Brief >> Using the records below, quote only the span that opens with the line containing "## Bring your own configuration" and closes with the line containing "Since the request", exactly and inclusively.

(Exercise inputs Opens)

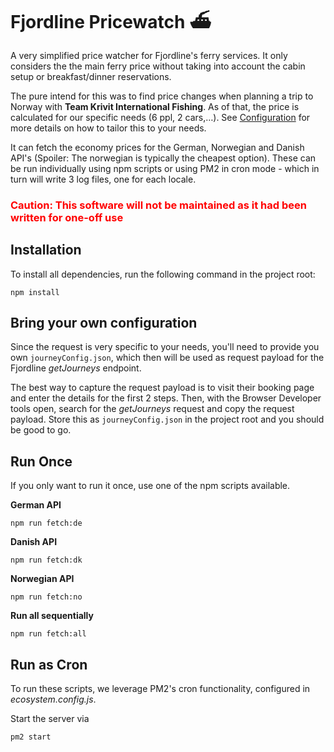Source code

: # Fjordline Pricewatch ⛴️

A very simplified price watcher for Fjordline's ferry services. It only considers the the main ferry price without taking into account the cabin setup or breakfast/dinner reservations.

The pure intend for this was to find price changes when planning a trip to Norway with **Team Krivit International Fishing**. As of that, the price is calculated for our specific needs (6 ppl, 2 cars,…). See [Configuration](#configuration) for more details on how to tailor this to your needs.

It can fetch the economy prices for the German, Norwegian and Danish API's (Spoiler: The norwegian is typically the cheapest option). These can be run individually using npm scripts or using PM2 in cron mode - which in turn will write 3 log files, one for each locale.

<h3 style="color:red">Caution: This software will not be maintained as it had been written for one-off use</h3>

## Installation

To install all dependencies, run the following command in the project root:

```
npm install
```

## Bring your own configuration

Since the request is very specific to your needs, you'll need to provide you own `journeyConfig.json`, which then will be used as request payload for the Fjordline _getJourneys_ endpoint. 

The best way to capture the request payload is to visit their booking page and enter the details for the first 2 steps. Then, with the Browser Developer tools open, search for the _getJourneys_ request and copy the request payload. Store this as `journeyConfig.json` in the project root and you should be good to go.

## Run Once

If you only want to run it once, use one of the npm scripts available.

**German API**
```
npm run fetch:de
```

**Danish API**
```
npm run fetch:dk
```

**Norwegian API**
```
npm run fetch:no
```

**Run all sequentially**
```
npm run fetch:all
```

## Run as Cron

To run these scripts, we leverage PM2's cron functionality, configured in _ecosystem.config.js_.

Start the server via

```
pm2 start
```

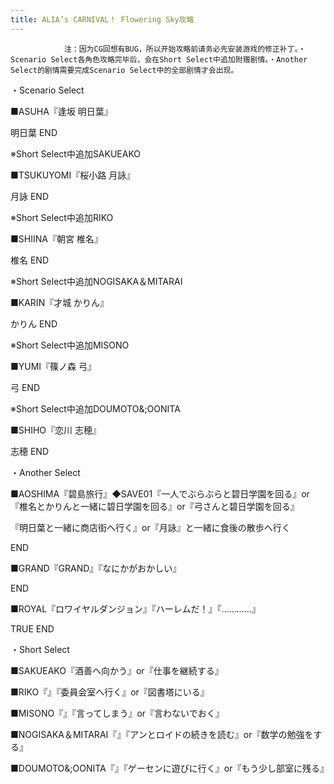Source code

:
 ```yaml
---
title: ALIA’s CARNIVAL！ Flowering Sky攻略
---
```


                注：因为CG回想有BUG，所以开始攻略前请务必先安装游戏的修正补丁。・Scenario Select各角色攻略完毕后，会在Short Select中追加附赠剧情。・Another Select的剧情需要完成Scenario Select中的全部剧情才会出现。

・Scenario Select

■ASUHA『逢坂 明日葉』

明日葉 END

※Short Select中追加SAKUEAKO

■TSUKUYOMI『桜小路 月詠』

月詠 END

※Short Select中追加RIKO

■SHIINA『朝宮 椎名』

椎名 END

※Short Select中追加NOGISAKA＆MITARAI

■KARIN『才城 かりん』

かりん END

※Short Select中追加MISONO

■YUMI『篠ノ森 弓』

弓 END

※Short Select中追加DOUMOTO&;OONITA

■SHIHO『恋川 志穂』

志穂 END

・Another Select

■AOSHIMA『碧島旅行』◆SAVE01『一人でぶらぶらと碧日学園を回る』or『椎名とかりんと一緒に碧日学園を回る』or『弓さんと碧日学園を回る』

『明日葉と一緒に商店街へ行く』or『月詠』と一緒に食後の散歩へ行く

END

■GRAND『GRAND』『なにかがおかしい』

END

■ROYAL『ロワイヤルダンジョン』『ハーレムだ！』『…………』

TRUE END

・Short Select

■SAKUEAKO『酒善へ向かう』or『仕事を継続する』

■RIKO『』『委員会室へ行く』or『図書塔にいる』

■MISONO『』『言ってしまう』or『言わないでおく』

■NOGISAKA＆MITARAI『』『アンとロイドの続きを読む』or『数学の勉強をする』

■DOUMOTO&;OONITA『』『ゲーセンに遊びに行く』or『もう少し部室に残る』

(Exercise inputs Closes)
(Exercise inputs Opens)

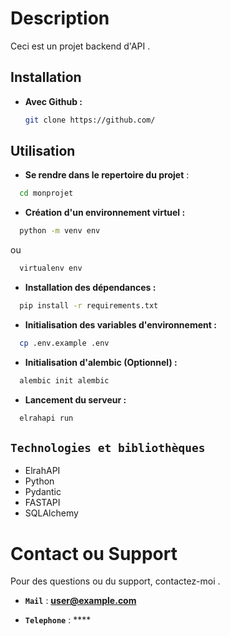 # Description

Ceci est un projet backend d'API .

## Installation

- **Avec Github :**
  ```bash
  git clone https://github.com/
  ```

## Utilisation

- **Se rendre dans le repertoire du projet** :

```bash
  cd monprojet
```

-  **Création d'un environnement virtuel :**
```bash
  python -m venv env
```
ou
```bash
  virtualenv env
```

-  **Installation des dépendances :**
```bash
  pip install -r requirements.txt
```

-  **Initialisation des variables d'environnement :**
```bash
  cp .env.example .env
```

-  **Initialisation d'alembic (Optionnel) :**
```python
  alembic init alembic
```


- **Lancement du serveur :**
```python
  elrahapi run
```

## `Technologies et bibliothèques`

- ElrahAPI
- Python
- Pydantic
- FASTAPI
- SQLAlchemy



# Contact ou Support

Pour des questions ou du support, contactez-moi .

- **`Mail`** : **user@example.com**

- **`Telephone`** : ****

(Exercise inputs Closes)
(Exercise inputs Opens)

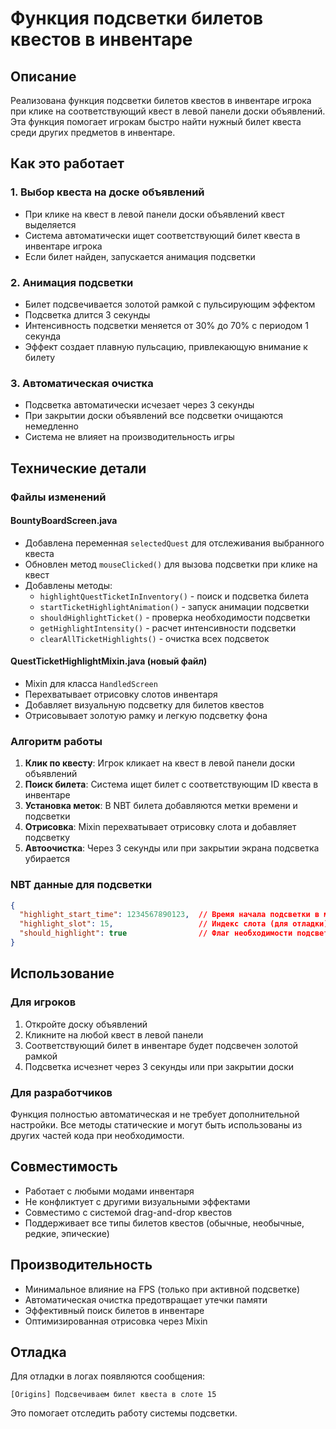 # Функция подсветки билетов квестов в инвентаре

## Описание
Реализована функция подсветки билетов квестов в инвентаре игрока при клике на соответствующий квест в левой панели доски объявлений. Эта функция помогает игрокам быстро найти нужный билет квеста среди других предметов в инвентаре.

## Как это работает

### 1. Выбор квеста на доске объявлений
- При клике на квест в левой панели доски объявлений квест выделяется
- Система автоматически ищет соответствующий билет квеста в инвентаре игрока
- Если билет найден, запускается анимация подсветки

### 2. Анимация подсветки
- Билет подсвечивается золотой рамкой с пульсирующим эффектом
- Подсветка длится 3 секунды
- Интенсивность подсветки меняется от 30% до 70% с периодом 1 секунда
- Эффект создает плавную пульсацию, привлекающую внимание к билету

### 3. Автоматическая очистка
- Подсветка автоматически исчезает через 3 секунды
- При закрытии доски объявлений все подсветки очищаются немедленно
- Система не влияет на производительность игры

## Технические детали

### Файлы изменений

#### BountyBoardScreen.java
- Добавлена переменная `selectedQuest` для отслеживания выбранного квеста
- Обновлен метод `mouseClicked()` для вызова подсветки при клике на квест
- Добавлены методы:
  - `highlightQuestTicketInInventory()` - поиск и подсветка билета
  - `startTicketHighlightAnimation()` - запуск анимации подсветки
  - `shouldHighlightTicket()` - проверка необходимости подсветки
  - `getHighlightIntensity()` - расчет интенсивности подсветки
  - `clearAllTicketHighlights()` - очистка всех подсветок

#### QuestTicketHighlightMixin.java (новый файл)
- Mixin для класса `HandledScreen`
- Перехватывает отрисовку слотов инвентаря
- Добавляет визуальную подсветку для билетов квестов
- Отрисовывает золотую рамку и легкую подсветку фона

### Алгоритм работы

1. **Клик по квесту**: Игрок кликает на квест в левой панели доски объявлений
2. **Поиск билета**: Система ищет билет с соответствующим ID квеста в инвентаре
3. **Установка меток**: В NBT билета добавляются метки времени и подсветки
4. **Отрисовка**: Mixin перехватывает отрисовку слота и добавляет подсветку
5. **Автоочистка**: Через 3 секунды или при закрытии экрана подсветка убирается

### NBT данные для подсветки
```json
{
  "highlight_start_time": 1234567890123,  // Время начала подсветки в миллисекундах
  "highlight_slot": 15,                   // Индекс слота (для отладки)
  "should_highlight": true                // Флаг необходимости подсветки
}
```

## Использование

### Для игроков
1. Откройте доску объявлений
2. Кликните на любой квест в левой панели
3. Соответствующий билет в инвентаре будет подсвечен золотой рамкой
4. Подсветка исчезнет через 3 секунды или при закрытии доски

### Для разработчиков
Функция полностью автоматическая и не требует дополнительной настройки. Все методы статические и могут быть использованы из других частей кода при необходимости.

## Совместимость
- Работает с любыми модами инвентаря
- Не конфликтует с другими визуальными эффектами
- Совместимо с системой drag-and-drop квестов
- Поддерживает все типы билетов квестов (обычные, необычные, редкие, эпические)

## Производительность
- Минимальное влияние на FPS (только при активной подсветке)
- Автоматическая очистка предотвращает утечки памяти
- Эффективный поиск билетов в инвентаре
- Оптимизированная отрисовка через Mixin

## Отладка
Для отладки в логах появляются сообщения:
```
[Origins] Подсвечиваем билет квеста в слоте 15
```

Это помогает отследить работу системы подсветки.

(Exercise inputs Closes)

Answer box >>
## Bring your own configuration

Since the request is very specific to your needs, you'll need to provide you own `journeyConfig.json`, which then will be used as request payload for the Fjordline _getJourneys_ endpoint. 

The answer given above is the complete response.